### Assigned task
Each line of the listing below must be retyped as given.

### Data extract
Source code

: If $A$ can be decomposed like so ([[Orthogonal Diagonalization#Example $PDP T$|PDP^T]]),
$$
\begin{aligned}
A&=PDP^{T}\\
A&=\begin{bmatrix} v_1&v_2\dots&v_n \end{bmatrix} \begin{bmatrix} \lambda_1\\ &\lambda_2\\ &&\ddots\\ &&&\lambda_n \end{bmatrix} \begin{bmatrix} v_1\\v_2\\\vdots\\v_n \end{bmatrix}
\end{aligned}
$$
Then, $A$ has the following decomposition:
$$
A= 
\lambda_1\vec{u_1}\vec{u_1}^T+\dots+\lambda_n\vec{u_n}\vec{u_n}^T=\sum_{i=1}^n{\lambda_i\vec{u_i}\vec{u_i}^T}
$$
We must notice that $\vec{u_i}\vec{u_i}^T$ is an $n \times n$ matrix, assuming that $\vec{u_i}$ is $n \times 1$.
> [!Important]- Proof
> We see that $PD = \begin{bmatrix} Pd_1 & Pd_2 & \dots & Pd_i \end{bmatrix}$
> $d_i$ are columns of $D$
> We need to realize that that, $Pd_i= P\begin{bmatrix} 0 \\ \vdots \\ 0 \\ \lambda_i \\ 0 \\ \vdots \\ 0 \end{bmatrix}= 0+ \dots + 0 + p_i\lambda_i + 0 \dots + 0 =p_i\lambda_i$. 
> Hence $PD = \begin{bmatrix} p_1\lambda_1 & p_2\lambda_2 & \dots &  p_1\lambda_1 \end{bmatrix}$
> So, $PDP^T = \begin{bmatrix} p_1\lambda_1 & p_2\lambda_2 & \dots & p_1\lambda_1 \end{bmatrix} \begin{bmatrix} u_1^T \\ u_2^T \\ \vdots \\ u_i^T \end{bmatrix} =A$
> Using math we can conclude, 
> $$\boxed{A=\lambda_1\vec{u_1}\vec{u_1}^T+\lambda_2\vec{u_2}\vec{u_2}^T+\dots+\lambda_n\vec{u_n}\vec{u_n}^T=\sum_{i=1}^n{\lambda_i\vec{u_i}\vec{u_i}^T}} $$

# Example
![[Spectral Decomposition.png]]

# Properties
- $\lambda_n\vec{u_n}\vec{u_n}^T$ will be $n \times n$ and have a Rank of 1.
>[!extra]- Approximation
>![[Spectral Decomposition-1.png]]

### Output below
Source code

: If $A$ can be decomposed like so ([[Orthogonal Diagonalization#Example $PDP T$|PDP^T]]),
$$
\begin{aligned}
A&=PDP^{T}\\
A&=\begin{bmatrix} v_1&v_2\dots&v_n \end{bmatrix} \begin{bmatrix} \lambda_1\\ &\lambda_2\\ &&\ddots\\ &&&\lambda_n \end{bmatrix} \begin{bmatrix} v_1\\v_2\\\vdots\\v_n \end{bmatrix}
\end{aligned}
$$
Then, $A$ has the following decomposition:
$$
A= 
\lambda_1\vec{u_1}\vec{u_1}^T+\dots+\lambda_n\vec{u_n}\vec{u_n}^T=\sum_{i=1}^n{\lambda_i\vec{u_i}\vec{u_i}^T}
$$
We must notice that $\vec{u_i}\vec{u_i}^T$ is an $n \times n$ matrix, assuming that $\vec{u_i}$ is $n \times 1$.
> [!Important]- Proof
> We see that $PD = \begin{bmatrix} Pd_1 & Pd_2 & \dots & Pd_i \end{bmatrix}$
> $d_i$ are columns of $D$
> We need to realize that that, $Pd_i= P\begin{bmatrix} 0 \\ \vdots \\ 0 \\ \lambda_i \\ 0 \\ \vdots \\ 0 \end{bmatrix}= 0+ \dots + 0 + p_i\lambda_i + 0 \dots + 0 =p_i\lambda_i$. 
> Hence $PD = \begin{bmatrix} p_1\lambda_1 & p_2\lambda_2 & \dots &  p_1\lambda_1 \end{bmatrix}$
> So, $PDP^T = \begin{bmatrix} p_1\lambda_1 & p_2\lambda_2 & \dots & p_1\lambda_1 \end{bmatrix} \begin{bmatrix} u_1^T \\ u_2^T \\ \vdots \\ u_i^T \end{bmatrix} =A$
> Using math we can conclude, 
> $$\boxed{A=\lambda_1\vec{u_1}\vec{u_1}^T+\lambda_2\vec{u_2}\vec{u_2}^T+\dots+\lambda_n\vec{u_n}\vec{u_n}^T=\sum_{i=1}^n{\lambda_i\vec{u_i}\vec{u_i}^T}} $$

# Example
![[Spectral Decomposition.png]]

# Properties
- $\lambda_n\vec{u_n}\vec{u_n}^T$ will be $n \times n$ and have a Rank of 1.
>[!extra]- Approximation
>![[Spectral Decomposition-1.png]]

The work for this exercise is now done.